A message from Yasmin, your Trans and Non-Binary Officer...
International Transgender Day of Visibility is a worldwide annual celebration dedicated to transgender people and raising awareness of discrimination we face. It is commemorated on 31st March (this Sunday) and is an important time to amplify voices across the diverse trans community.
Although the word transgender has only been in use for the past 40 years, as a community we have been around for thousands of years. ‘Transgender’ is an umbrella term for people who feel their real gender is different from their birth gender, and transgender people are referenced in almost every major religion and society - with varying degrees of tolerance and acceptance.
For centuries in Britain we were a mainly hidden minority, afraid to come out for fear of losing our families, spouses, friends, jobs and lives as we knew them. Recent equality law has in theory helped safeguard our livelihoods and the introduction of same-sex marriage has meant we no longer have to divorce our partners if we choose to transition. But it is still not a decision that people make lightly.
Although we cannot access precise figures about the size of the UK's transgender population, the community is growing - what we can be sure of, is that each individual’s experience of living a trans life is entirely unique.

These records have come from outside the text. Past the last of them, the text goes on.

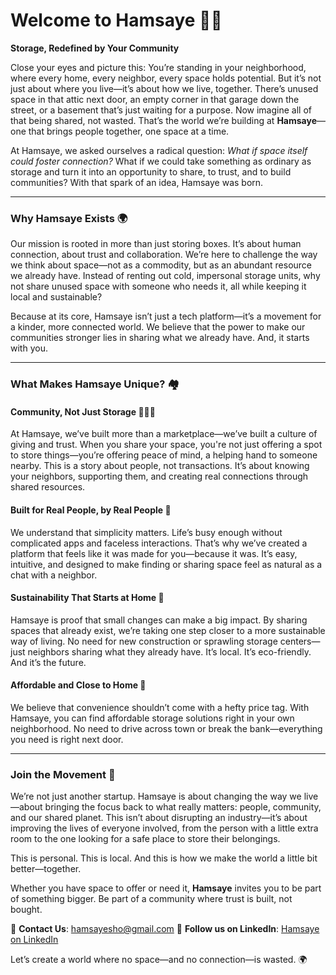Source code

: # Welcome to Hamsaye 🚪🔑

**Storage, Redefined by Your Community**

Close your eyes and picture this: You’re standing in your neighborhood, where every home, every neighbor, every space holds potential. But it’s not just about where you live—it’s about how we live, together. There’s unused space in that attic next door, an empty corner in that garage down the street, or a basement that’s just waiting for a purpose. Now imagine all of that being shared, not wasted. That’s the world we’re building at **Hamsaye**—one that brings people together, one space at a time.

At Hamsaye, we asked ourselves a radical question: _What if space itself could foster connection?_ What if we could take something as ordinary as storage and turn it into an opportunity to share, to trust, and to build communities? With that spark of an idea, Hamsaye was born.

---

### Why Hamsaye Exists 🌍

Our mission is rooted in more than just storing boxes. It’s about human connection, about trust and collaboration. We’re here to challenge the way we think about space—not as a commodity, but as an abundant resource we already have. Instead of renting out cold, impersonal storage units, why not share unused space with someone who needs it, all while keeping it local and sustainable?

Because at its core, Hamsaye isn’t just a tech platform—it’s a movement for a kinder, more connected world. We believe that the power to make our communities stronger lies in sharing what we already have. And, it starts with you.

---

### What Makes Hamsaye Unique? 🏘️

#### **Community, Not Just Storage** 🧑‍🤝‍🧑

At Hamsaye, we’ve built more than a marketplace—we’ve built a culture of giving and trust. When you share your space, you're not just offering a spot to store things—you’re offering peace of mind, a helping hand to someone nearby. This is a story about people, not transactions. It’s about knowing your neighbors, supporting them, and creating real connections through shared resources.

#### **Built for Real People, by Real People** 🤝

We understand that simplicity matters. Life’s busy enough without complicated apps and faceless interactions. That’s why we’ve created a platform that feels like it was made for you—because it was. It’s easy, intuitive, and designed to make finding or sharing space feel as natural as a chat with a neighbor.

#### **Sustainability That Starts at Home** 🌱

Hamsaye is proof that small changes can make a big impact. By sharing spaces that already exist, we’re taking one step closer to a more sustainable way of living. No need for new construction or sprawling storage centers—just neighbors sharing what they already have. It’s local. It’s eco-friendly. And it’s the future.

#### **Affordable and Close to Home** 🏡

We believe that convenience shouldn’t come with a hefty price tag. With Hamsaye, you can find affordable storage solutions right in your own neighborhood. No need to drive across town or break the bank—everything you need is right next door.

---

### Join the Movement 🌱

We’re not just another startup. Hamsaye is about changing the way we live—about bringing the focus back to what really matters: people, community, and our shared planet. This isn’t about disrupting an industry—it’s about improving the lives of everyone involved, from the person with a little extra room to the one looking for a safe place to store their belongings.

This is personal. This is local. And this is how we make the world a little bit better—together.

Whether you have space to offer or need it, **Hamsaye** invites you to be part of something bigger. Be part of a community where trust is built, not bought.

📧 **Contact Us**: [hamsayesho@gmail.com](mailto:hamsayesho@gmail.com)
🔗 **Follow us on LinkedIn**: [Hamsaye on LinkedIn](https://www.linkedin.com/company/hamsaye)

Let’s create a world where no space—and no connection—is wasted. 🌍
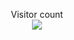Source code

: <p align="center"> 
  Visitor count<br>
  <img src="https://profile-counter.glitch.me/insolitum/count.svg" />
</p>

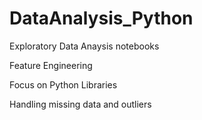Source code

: # DataAnalysis_Python
Exploratory Data Anaysis notebooks

Feature Engineering

Focus on Python Libraries

Handling missing data and outliers

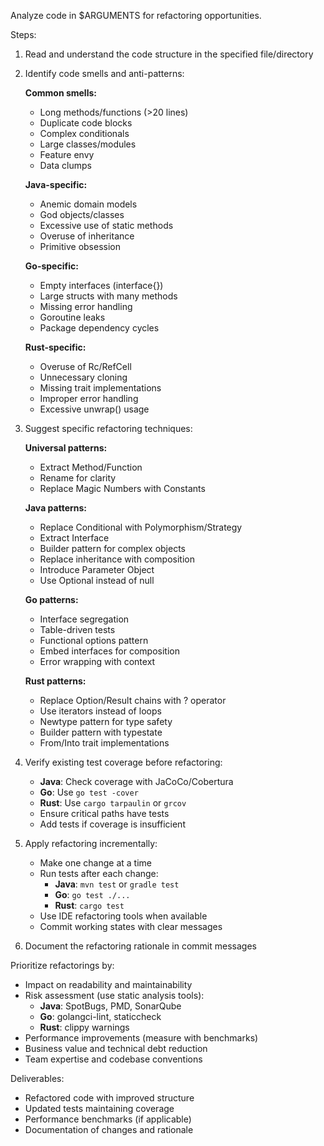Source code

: Analyze code in $ARGUMENTS for refactoring opportunities.

Steps:

1. Read and understand the code structure in the specified file/directory
2. Identify code smells and anti-patterns:

   **Common smells:**
   - Long methods/functions (>20 lines)
   - Duplicate code blocks
   - Complex conditionals
   - Large classes/modules
   - Feature envy
   - Data clumps

   **Java-specific:**
   - Anemic domain models
   - God objects/classes
   - Excessive use of static methods
   - Overuse of inheritance
   - Primitive obsession

   **Go-specific:**
   - Empty interfaces (interface{})
   - Large structs with many methods
   - Missing error handling
   - Goroutine leaks
   - Package dependency cycles

   **Rust-specific:**
   - Overuse of Rc/RefCell
   - Unnecessary cloning
   - Missing trait implementations
   - Improper error handling
   - Excessive unwrap() usage

3. Suggest specific refactoring techniques:

   **Universal patterns:**
   - Extract Method/Function
   - Rename for clarity
   - Replace Magic Numbers with Constants

   **Java patterns:**
   - Replace Conditional with Polymorphism/Strategy
   - Extract Interface
   - Builder pattern for complex objects
   - Replace inheritance with composition
   - Introduce Parameter Object
   - Use Optional instead of null

   **Go patterns:**
   - Interface segregation
   - Table-driven tests
   - Functional options pattern
   - Embed interfaces for composition
   - Error wrapping with context

   **Rust patterns:**
   - Replace Option/Result chains with ? operator
   - Use iterators instead of loops
   - Newtype pattern for type safety
   - Builder pattern with typestate
   - From/Into trait implementations

4. Verify existing test coverage before refactoring:
   - **Java**: Check coverage with JaCoCo/Cobertura
   - **Go**: Use `go test -cover`
   - **Rust**: Use `cargo tarpaulin` or `grcov`
   - Ensure critical paths have tests
   - Add tests if coverage is insufficient

5. Apply refactoring incrementally:
   - Make one change at a time
   - Run tests after each change:
     - **Java**: `mvn test` or `gradle test`
     - **Go**: `go test ./...`
     - **Rust**: `cargo test`
   - Use IDE refactoring tools when available
   - Commit working states with clear messages

6. Document the refactoring rationale in commit messages

Prioritize refactorings by:

- Impact on readability and maintainability
- Risk assessment (use static analysis tools):
  - **Java**: SpotBugs, PMD, SonarQube
  - **Go**: golangci-lint, staticcheck
  - **Rust**: clippy warnings
- Performance improvements (measure with benchmarks)
- Business value and technical debt reduction
- Team expertise and codebase conventions

Deliverables:

- Refactored code with improved structure
- Updated tests maintaining coverage
- Performance benchmarks (if applicable)
- Documentation of changes and rationale
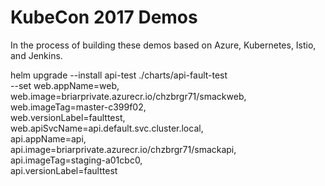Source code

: # KubeCon 2017 Demos

In the process of building these demos based on Azure, Kubernetes, Istio, and Jenkins.

helm upgrade --install api-test ./charts/api-fault-test \
--set web.appName=web,\
web.image=briarprivate.azurecr.io/chzbrgr71/smackweb,\
web.imageTag=master-c399f02,\
web.versionLabel=faulttest,\
web.apiSvcName=api.default.svc.cluster.local,\
api.appName=api,\
api.image=briarprivate.azurecr.io/chzbrgr71/smackapi,\
api.imageTag=staging-a01cbc0,\
api.versionLabel=faulttest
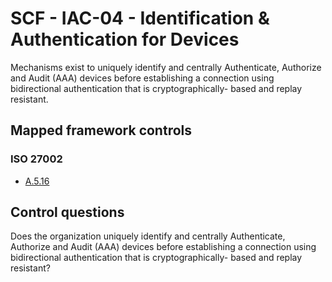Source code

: # SCF - IAC-04 - Identification & Authentication for Devices
Mechanisms exist to uniquely identify and centrally Authenticate, Authorize and Audit (AAA) devices before establishing a connection using bidirectional authentication that is cryptographically- based and replay resistant.
## Mapped framework controls
### ISO 27002
- [A.5.16](../iso27002/a-5.md#a516)
  
## Control questions
Does the organization uniquely identify and centrally Authenticate, Authorize and Audit (AAA) devices before establishing a connection using bidirectional authentication that is cryptographically- based and replay resistant?
  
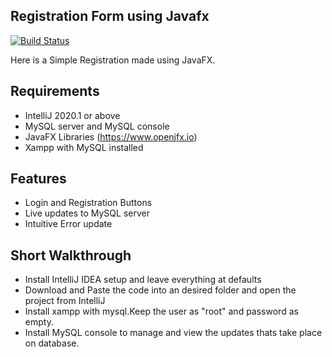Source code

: ## Registration Form using Javafx 
[![Build Status](https://travis-ci.org/joemccann/dillinger.svg?branch=master)](https://travis-ci.org/joemccann/dillinger)

Here is a Simple Registration made using JavaFX.

## Requirements 
- IntelliJ 2020.1 or above
- MySQL server and MySQL console
- JavaFX Libraries (https://www.openjfx.io)
- Xampp with MySQL installed

## Features

- Login and Registration Buttons
- Live updates to MySQL server 
- Intuitive Error update

## Short Walkthrough

- Install IntelliJ IDEA setup and leave everything at defaults
- Download and Paste the code into an desired folder and open the project from IntelliJ
- Install xampp with mysql.Keep the user as "root" and password as empty.
- Install MySQL console to manage and view the updates thats take place on database.
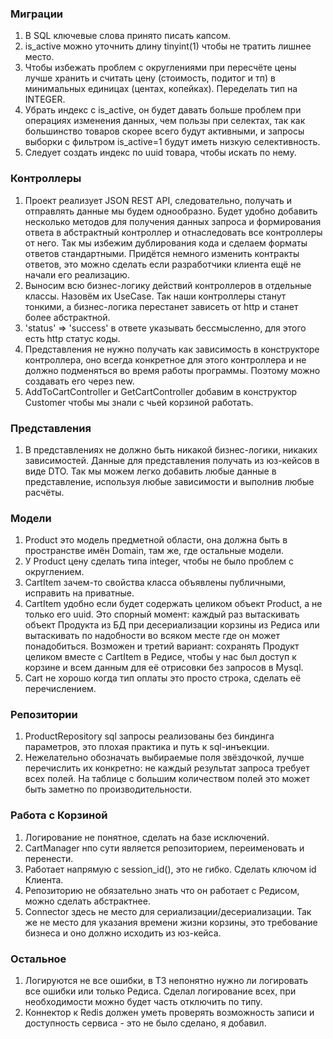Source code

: ### Миграции

1. В SQL ключевые слова принято писать капсом.
2. is_active можно уточнить длину tinyint(1) чтобы не тратить лишнее место.
3. Чтобы избежать проблем с округлениями при пересчёте цены лучше хранить и считать цену (стоимость, подитог и тп)
в минимальных единицах (центах, копейках). Переделать тип на INTEGER.
4. Убрать индекс с is_active, он будет давать больше проблем при операциях изменения данных, чем пользы при селектах,
так как большинство товаров скорее всего будут активными, и запросы выборки с фильтром is_active=1 будут иметь низкую
селективность.
5. Следует создать индекс по uuid товара, чтобы искать по нему.

### Контроллеры
1. Проект реализует JSON REST API, следовательно, получать и отправлять данные мы будем однообразно. Будет удобно добавить
несколько методов для получения данных запроса и формирования ответа в абстрактный контроллер и отнаследовать все 
контроллеры от него. Так мы избежим дублирования кода и сделаем форматы ответов стандартными. Придётся немного изменить 
контракты ответов, это можно сделать если разработчики клиента ещё не начали его реализацию.
2. Выносим всю бизнес-логику действий контроллеров в отдельные классы. Назовём их UseCase. Так наши контроллеры станут
тонкими, а бизнес-логика перестанет зависеть от http и станет более абстрактной.
3. 'status' => 'success' в ответе указывать бессмысленно, для этого есть http статус коды.
4. Представления не нужно получать как зависимость в конструкторе контроллера, оно всегда конкретное для этого 
контроллера и не должно подменяться во время работы программы. Поэтому можно создавать его через new.
5. AddToCartController и GetCartController добавим в конструктор Customer чтобы мы знали с чьей корзиной работать.

### Представления
1. В представлениях не должно быть никакой бизнес-логики, никаких зависимостей. Данные для представления получать из
юз-кейсов в виде DTO. Так мы можем легко добавить любые данные в представление, используя любые зависимости и выполнив 
любые расчёты.

### Модели
1. Product это модель предметной области, она должна быть в пространстве имён Domain, там же, где остальные модели.
2. У Product цену сделать типа integer, чтобы не было проблем с округлением.
3. CartItem зачем-то свойства класса объявлены публичными, исправить на приватные.
4. CartItem удобно если будет содержать целиком объект Product, а не только его uuid. Это спорный момент: каждый раз
вытаскивать объект Продукта из БД при десериализации корзины из Редиса или вытаскивать по надобности во всяком месте где
он может понадобиться. Возможен и третий вариант: сохранять Продукт целиком вместе с CartItem в Редисе, чтобы у нас был
доступ к корзине и всем данным для её отрисовки без запросов в Mysql.
5. Cart не хорошо когда тип оплаты это просто строка, сделать её перечислением.

### Репозитории
1. ProductRepository sql запросы реализованы без биндинга параметров, это плохая практика и путь к sql-инъекции.
2. Нежелательно обозначать выбираемые поля звёздочкой, лучше перечислить их конкретно: не каждый результат запроса
требует всех полей. На таблице с большим количеством полей это может быть заметно по производительности.

### Работа с Корзиной
1. Логирование не понятное, сделать на базе исключений.
2. CartManager нпо сути является репозиторием, переименовать и перенести.
3. Работает напрямую с session_id(), это не гибко. Сделать ключом id Клиента.
4. Репозиторию не обязательно знать что он работает с Редисом, можно сделать абстрактнее.
5. Connector здесь не место для сериализации/десериализации. Так же не место для указания времени жизни корзины, это
требование бизнеса и оно должно исходить из юз-кейса.

### Остальное
1. Логируются не все ошибки, в ТЗ непонятно нужно ли логировать все ошибки или только Редиса. Сделал логирование всех,
при необходимости можно будет часть отключить по типу.
2. Коннектор к Redis должен уметь проверять возможность записи и доступность сервиса - это не было сделано, я добавил.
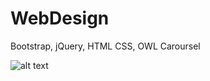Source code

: # WebDesign
Bootstrap, jQuery, HTML CSS, OWL Caroursel

![alt text](https://raw.github.com/rowshni-git/WebDesign/Master/path/to/mobile.png)
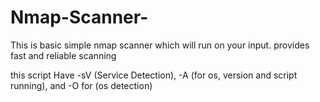 # Nmap-Scanner-

This is basic simple nmap scanner which will run on your input. provides fast and reliable scanning

this script Have -sV (Service Detection), -A (for os, version and script running), and -O for (os detection)
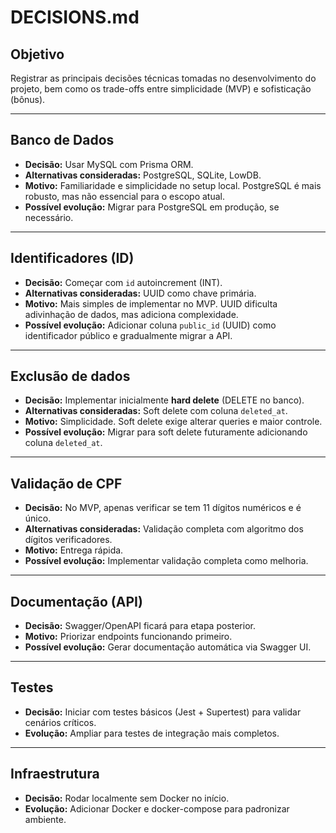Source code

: # DECISIONS.md

## Objetivo
Registrar as principais decisões técnicas tomadas no desenvolvimento do projeto, bem como os trade-offs entre simplicidade (MVP) e sofisticação (bônus).

---

## Banco de Dados
- **Decisão:** Usar MySQL com Prisma ORM.
- **Alternativas consideradas:** PostgreSQL, SQLite, LowDB.
- **Motivo:** Familiaridade e simplicidade no setup local. PostgreSQL é mais robusto, mas não essencial para o escopo atual.
- **Possível evolução:** Migrar para PostgreSQL em produção, se necessário.

---

## Identificadores (ID)
- **Decisão:** Começar com `id` autoincrement (INT).
- **Alternativas consideradas:** UUID como chave primária.
- **Motivo:** Mais simples de implementar no MVP. UUID dificulta adivinhação de dados, mas adiciona complexidade.
- **Possível evolução:** Adicionar coluna `public_id` (UUID) como identificador público e gradualmente migrar a API.

---

## Exclusão de dados
- **Decisão:** Implementar inicialmente **hard delete** (DELETE no banco).
- **Alternativas consideradas:** Soft delete com coluna `deleted_at`.
- **Motivo:** Simplicidade. Soft delete exige alterar queries e maior controle.
- **Possível evolução:** Migrar para soft delete futuramente adicionando coluna `deleted_at`.

---

## Validação de CPF
- **Decisão:** No MVP, apenas verificar se tem 11 dígitos numéricos e é único.
- **Alternativas consideradas:** Validação completa com algoritmo dos dígitos verificadores.
- **Motivo:** Entrega rápida.
- **Possível evolução:** Implementar validação completa como melhoria.

---

## Documentação (API)
- **Decisão:** Swagger/OpenAPI ficará para etapa posterior.
- **Motivo:** Priorizar endpoints funcionando primeiro.
- **Possível evolução:** Gerar documentação automática via Swagger UI.

---

## Testes
- **Decisão:** Iniciar com testes básicos (Jest + Supertest) para validar cenários críticos.
- **Evolução:** Ampliar para testes de integração mais completos.

---

## Infraestrutura
- **Decisão:** Rodar localmente sem Docker no início.
- **Evolução:** Adicionar Docker e docker-compose para padronizar ambiente.
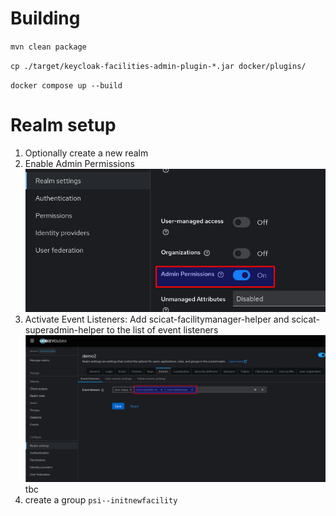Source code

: 
Building
========

`mvn clean package`

`cp ./target/keycloak-facilities-admin-plugin-*.jar docker/plugins/`

`docker compose up --build`


Realm setup
===========

1. Optionally create a new realm
2. Enable Admin Permissions ![doc/projectsetup-1-adminperms.png](doc/projectsetup-1-adminperms.png)
3. Activate Event Listeners: Add scicat-facilitymanager-helper and scicat-superadmin-helper to the list of event listeners ![doc/projectsetup-2-eventlisteners](doc/projectsetup-2-eventlisteners.png)
tbc
4. create a group `psi--initnewfacility`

Recently, the visibility and prominence of the transgender community in the media and society has increased dramatically. Often considered the forgotten and underrepresented component of the LGBTQ+ community, for decades trans people have been vilified, ridiculed and misunderstood by many in society. However, a recent and seemingly insatiable media interest in the subject is helping to pull the trans community out from the sidelines and place them firmly in the spotlight. But, as this visibility isn’t necessarily translating to a shift in attitudes and acceptance of this long marginalised community, has this spotlight meant that trans individuals have been put in the firing line for hate and online trolls?
With the increase of transgender individuals within the media, there has also been an increase in abuse and hate, with a large proportion of stories about trans people in mass media being those of hate and negativity. Trans people should be able to exist and be visible alongside cis people without such negative press. A lot of this hate comes from people not understanding what it means to be trans and/or having no education on the topic.
It’s important for cis people to educate themselves. It is not a trans person’s duty to explain and justify their existence. Give them visibility. SEE THEM. Don’t only accept who they are, but also celebrate them for their strength!!! To me, Trans Day of Visibility is about being proud of who you are and reminding the world that transgender people exist, and we are diverse and we are beautiful like everyone else.